Chinese demand for New Zealand’s key dairy export, whole milk powder, is looking “bleak” for the rest of the year and may not start to recover until next year, according to analysts at HighGround Dairy.
Demand from China, the world’s largest dairy market, has weakened as its local milk production ramped up at the same time as a slowing economy dampened demand. That prompted local processors to dry their milk into powder, resulting in Chinese milk powder imports dropping 30% in the first half of this year.
Whole milk powder prices on the Global Dairy Trade (GDT) auction platform have slid 4.5% this year and are 17% below the same time last year. The price will fall a further 3% at Tuesday’s overnight auction, according to the SGX-NZX futures market.
That’s hurt New Zealand dairy exporters like Fonterra who typically supply between 85% to 95% of China’s whole milk powder imports.
Fonterra has forecast a lower farmgate milk payment for its farmer suppliers this season and agricultural economists are betting it will have to come down further.
The mid-point of its opening forecast for this season of $8 per kilogram of milk solids lags behind last season’s $8.20 per kgMS, with a wide forecast range of between $7.25 and $8.75 per kgMS.
Whole milk powder, which has the biggest impact on farmgate milk prices, last traded at an average US$3100 a tonne on the GDT.
HighGround global dairy consultant Stuart Davison told a webinar that if prices stay around these levels for the whole season it would result in a $7.50 per kgMS milk price. But he sees further downward pressure which could push whole milk powder near US$2800 a tonne in the next three to four auctions.
“There’s a lot of downside to this milk price,” Davison said. “China is definitely the problem for our whole milk powder and the dairy complex as a whole and is unlikely to change in the near term. Whole milk powder prices are likely to keep declining.”
The outlook for weaker prices comes as New Zealand dairy farmers head into their peak “Spring flush” period when most of country’s milk is produced following calving.
“Seasonally, our peak offer volumes come in the next three months, while China deals with a lot of milk,” he said. “We know that their inventories are high at the moment, their consumption of dairy is a bit tight, and their local production is oversupplied as well – they don’t need to be coming to GDT in a hurry.”
Davison expects the market will continue to decline for the rest of this year, hitting the bottom in the first quarter of next year before recovering.
HighGround vice president of global operations and insights, Alyssa Badger, said there are “a lot of red flags” stacking up against an economic recovery in China, which led to an overall bearish landscape for Chinese dairy demand this year and potentially into next year as well.
She noted China’s growing domestic milk market was becoming more efficient and domestic brands were gaining in popularity, helped by an “In China, For China” strategy to make products for their own domestic market.

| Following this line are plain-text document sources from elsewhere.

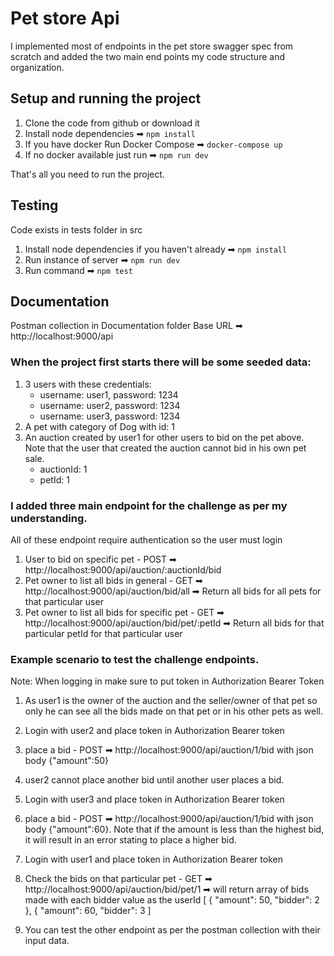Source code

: # Pet store Api

I implemented most of endpoints in the pet store swagger spec from scratch and added the two main end points my code structure and organization.

## Setup and running the project

1. Clone the code from github or download it
2. Install node dependencies ➡ `npm install`
3. If you have docker Run Docker Compose ➡ `docker-compose up`
4. If no docker available just run ➡ `npm run dev`

That's all you need to run the project.

## Testing

Code exists in tests folder in src

1. Install node dependencies if you haven't already ➡ `npm install`
2. Run instance of server ➡ `npm run dev`
3. Run command ➡ `npm test`

## Documentation

Postman collection in Documentation folder
Base URL ➡ http://localhost:9000/api

### When the project first starts there will be some seeded data:

1. 3 users with these credentials:
   - username: user1, password: 1234
   - username: user2, password: 1234
   - username: user3, password: 1234
2. A pet with category of Dog with id: 1
3. An auction created by user1 for other users to bid on the pet above. Note that the user that created the auction cannot bid in his own pet sale.
   - auctionId: 1
   - petId: 1

### I added three main endpoint for the challenge as per my understanding.

All of these endpoint require authentication so the user must login

1. User to bid on specific pet - POST ➡ http://localhost:9000/api/auction/:auctionId/bid
2. Pet owner to list all bids in general - GET ➡ http://localhost:9000/api/auction/bid/all ➡ Return all bids for all pets for that particular user
3. Pet owner to list all bids for specific pet - GET ➡ http://localhost:9000/api/auction/bid/pet/:petId ➡ Return all bids for that particular petId for that particular user

### Example scenario to test the challenge endpoints.

Note: When logging in make sure to put token in Authorization Bearer Token

1. As user1 is the owner of the auction and the seller/owner of that pet so only he can see all the bids made on that pet or in his other pets as well.
2. Login with user2 and place token in Authorization Bearer token
3. place a bid - POST ➡ http://localhost:9000/api/auction/1/bid with json body {"amount":50}
4. user2 cannot place another bid until another user places a bid.
5. Login with user3 and place token in Authorization Bearer token
6. place a bid - POST ➡ http://localhost:9000/api/auction/1/bid with json body {"amount":60}. Note that if the amount is less than the highest bid, it will result in an error stating to place a higher bid.

7. Login with user1 and place token in Authorization Bearer token
8. Check the bids on that particular pet - GET ➡ http://localhost:9000/api/auction/bid/pet/1 ➡ will return array of bids made with each bidder value as the userId
   [
   {
   "amount": 50,
   "bidder": 2
   },
   {
   "amount": 60,
   "bidder": 3
   ]
9. You can test the other endpoint as per the postman collection with their input data.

Reports suggested almost two thirds of Chinese dairy farmers were running at a loss due to a milk glut which had depressed prices, prompting some to slaughter cows to reduce their losses and calls for the Government to intervene to support the fresh milk market.
Badger noted Chinese buyers had not been active on GDT this year, even after price declines.
“They are just not showing up, even at these recent lower values.
“GDT values when adding in freight are essentially at parity with the domestic spot values on offer in China,” she said. “It has just not made sense for China to keep building stocks and it likely won’t unless of course GDT values fall further, and basically plummet here into the New Zealand Spring flush period.”
She noted there was a gap in the data between what New Zealand was exporting to China and what China was importing, suggesting there were unreported stocks sitting at Chinese ports, which didn’t bode well for global dairy markets.
“The overall demand landscape from China is relatively bleak into the rest of the year,” she said.
Badger expects dairy demand in China to pick up again given the country’s growth potential and its low per capita dairy consumption.
“Chinese demand prospects are bleak at present, but we do think it’s temporary and that the long term trajectory for Chinese dairy consumption will point upward,” she said.
However she warns Chinese imports of whole milk powder may have peaked as the country ramps up its own production.
“Whole milk powder imports have likely peaked as their production assets continue to strengthen internally,” she said. “We are expecting a strong shift in Chinese import demand away from whole milk powder and towards other ingredients or finished goods.”